Ma è proprio di fronte al dramma e al peccato della guerra che, come seguaci di Gesù Cristo, profeta «mite» e non violento (Mt 11,29), siamo chiamati a riscoprire la vocazione educativa al dialogo e alla pace per ricercare la sua giustizia.
Rinunciare a questa vocazione, ritenendola insufficiente se non secondaria rispetto all'emergenza, può significare la resa alla logica bellica. Siamo deboli, ma non impotenti! Dichiararci impotenti di fronte alla forza della violenza significa assecondare la logica della guerra e soccombere ad essa. La guerra non distrugge solo vite e città: invade anche le nostre anime, calpesta le libertà e paralizza la creatività nelle relazioni. La guerra che ci penetra dentro ci concede solo reazioni emotive, legate all'emergenza, ci tiene in ostaggio di una logica binaria che divide il mondo - e le chiese - in amici e nemici.
La vocazione delle chiese è certamente quella di farsi carico delle vittime, dei profughi; ma, insieme alla diakonia evangelica, lo specifico delle chiese ci spinge a lavorare ancor più intensamente per promuovere percorsi educativi di perdono e riconciliazione e occasioni di incontro tra soggetti differenti, a partire da quelle diversità ecclesiali contrapposte che lungo i secoli hanno insanguinato la nostra Europa e che il movimento ecumenico ha provato a fare incontrare e mettere in dialogo.
Se è vero che Giustizia e Pace appartengono al Signore e a Lui soltanto, è altresì vero che come uomini e donne credenti siamo chiamati a lavorare sulla terra e a seminare affinché l’umanità possa essere riconciliata e vivere la vocazione per la quale è stata creata.
L'ecumenismo ha messo in discussione la deriva imperialista e nazionalistica che, sia pure in misura e modalità diverse, tenta tutte le chiese; ha evidenziato il pericolo dell'autosufficienza che mina alla base le relazioni di comunione tra le chiese; è stato, e continua ad essere, un laboratorio di riconciliazione in cui scoprire la ricchezza delle tradizioni cristiane plurali.

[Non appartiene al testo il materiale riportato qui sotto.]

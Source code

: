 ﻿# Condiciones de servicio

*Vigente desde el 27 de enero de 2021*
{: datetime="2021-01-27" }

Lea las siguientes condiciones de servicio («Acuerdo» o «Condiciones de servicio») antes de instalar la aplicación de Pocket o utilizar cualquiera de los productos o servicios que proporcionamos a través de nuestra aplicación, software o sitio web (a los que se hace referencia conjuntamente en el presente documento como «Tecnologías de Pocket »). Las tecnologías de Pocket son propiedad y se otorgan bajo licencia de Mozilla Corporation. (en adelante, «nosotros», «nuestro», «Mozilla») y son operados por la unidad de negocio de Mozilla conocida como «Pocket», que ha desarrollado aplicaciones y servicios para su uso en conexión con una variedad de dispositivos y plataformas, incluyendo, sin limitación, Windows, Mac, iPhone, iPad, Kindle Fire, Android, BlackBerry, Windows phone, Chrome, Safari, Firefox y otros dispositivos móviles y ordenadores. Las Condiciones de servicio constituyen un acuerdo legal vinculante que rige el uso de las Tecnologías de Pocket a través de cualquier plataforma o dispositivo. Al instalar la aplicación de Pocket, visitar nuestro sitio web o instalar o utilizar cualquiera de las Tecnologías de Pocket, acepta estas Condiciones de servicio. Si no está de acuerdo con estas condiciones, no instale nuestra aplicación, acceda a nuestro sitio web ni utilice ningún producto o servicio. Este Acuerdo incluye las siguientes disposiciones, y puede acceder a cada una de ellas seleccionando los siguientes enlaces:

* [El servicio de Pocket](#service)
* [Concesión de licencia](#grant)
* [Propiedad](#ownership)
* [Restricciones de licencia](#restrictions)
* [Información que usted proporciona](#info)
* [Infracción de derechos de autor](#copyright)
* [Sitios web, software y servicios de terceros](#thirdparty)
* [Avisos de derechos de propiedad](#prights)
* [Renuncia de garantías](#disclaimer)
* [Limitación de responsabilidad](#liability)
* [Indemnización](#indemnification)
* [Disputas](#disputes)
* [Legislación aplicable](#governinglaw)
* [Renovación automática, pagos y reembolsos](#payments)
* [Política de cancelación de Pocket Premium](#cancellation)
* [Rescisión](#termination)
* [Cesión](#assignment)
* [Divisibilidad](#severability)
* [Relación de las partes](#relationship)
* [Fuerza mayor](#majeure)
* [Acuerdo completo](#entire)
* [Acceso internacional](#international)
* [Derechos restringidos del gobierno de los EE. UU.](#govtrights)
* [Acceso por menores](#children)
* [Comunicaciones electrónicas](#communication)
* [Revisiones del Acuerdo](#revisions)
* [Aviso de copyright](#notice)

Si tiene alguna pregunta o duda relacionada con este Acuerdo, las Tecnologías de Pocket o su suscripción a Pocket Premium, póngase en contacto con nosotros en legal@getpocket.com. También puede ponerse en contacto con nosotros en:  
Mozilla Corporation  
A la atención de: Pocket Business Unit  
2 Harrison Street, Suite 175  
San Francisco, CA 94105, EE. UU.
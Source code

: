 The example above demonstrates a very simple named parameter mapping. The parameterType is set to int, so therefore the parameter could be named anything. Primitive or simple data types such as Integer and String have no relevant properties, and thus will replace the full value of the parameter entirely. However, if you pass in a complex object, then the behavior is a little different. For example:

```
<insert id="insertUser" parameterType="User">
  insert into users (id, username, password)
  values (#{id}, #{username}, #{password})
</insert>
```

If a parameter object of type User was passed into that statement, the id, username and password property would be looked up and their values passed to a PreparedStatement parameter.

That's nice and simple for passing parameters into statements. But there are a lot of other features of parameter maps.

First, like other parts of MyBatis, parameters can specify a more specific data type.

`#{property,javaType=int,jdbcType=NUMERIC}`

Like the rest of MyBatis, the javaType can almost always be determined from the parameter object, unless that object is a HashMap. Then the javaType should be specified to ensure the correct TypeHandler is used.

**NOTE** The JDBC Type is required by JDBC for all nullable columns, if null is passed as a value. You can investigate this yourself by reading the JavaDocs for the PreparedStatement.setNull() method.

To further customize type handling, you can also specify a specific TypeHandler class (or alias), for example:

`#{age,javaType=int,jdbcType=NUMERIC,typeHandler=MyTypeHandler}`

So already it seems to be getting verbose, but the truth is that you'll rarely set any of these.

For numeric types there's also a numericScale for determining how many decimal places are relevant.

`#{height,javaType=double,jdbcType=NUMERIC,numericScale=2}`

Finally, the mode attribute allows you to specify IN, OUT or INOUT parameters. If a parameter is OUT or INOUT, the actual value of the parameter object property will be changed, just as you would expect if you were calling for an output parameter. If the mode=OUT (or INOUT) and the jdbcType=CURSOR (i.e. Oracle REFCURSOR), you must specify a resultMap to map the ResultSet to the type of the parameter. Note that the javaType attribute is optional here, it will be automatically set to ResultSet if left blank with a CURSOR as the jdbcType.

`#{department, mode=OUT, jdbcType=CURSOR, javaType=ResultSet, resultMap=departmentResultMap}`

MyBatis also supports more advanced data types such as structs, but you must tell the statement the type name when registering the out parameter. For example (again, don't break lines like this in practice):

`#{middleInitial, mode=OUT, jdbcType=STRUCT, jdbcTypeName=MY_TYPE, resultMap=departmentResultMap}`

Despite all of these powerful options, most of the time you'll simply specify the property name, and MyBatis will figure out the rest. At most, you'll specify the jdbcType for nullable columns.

All'interno degli inevitabili conflitti e dei diversi punti di vista, il Sae richiama la logica della differenza evangelica che Gesù ha mostrato ai suoi discepoli: “tra voi non sia così” (Mc 10,43).
Sulla base di questa vocazione ci mettiamo in preghiera. Preghiamo perché tacciano le armi cessi l'odio e l'indifferenza e si avvii un processo di pace che conduca a una piena riconciliazione.
Mentre preghiamo, ci lasciamo educare dalla sapienza paradossale della preghiera stessa così che Dio intervenga all'interno dei nostri conflitti e ci educhi ad accogliere e ad amare anche il nemico. Insieme alla preghiera, ci impegniamo a tenere aperte le occasioni di incontro e di confronto tra chiese sorelle, in modo tale che i diversi punti di vista possano essere esplicitati e affrontati con creatività evangelica.
L'impegno per la pace domanda tutta la nostra intelligenza, tutte le nostre forze e una incessante conversione del cuore. Continuiamo a lavorare affinché tutte le chiese osino la pace per fede: riconoscendosi nell’Eucarestia come Corpo di Cristo, ogni singola comunità cristiana diventi scuola di nonviolenza affinché quest’unico corpo storico non sia più diviso ma sempre più corpo di pace, lievito di fraternità per la famiglia umana e luce di speranza per il mondo.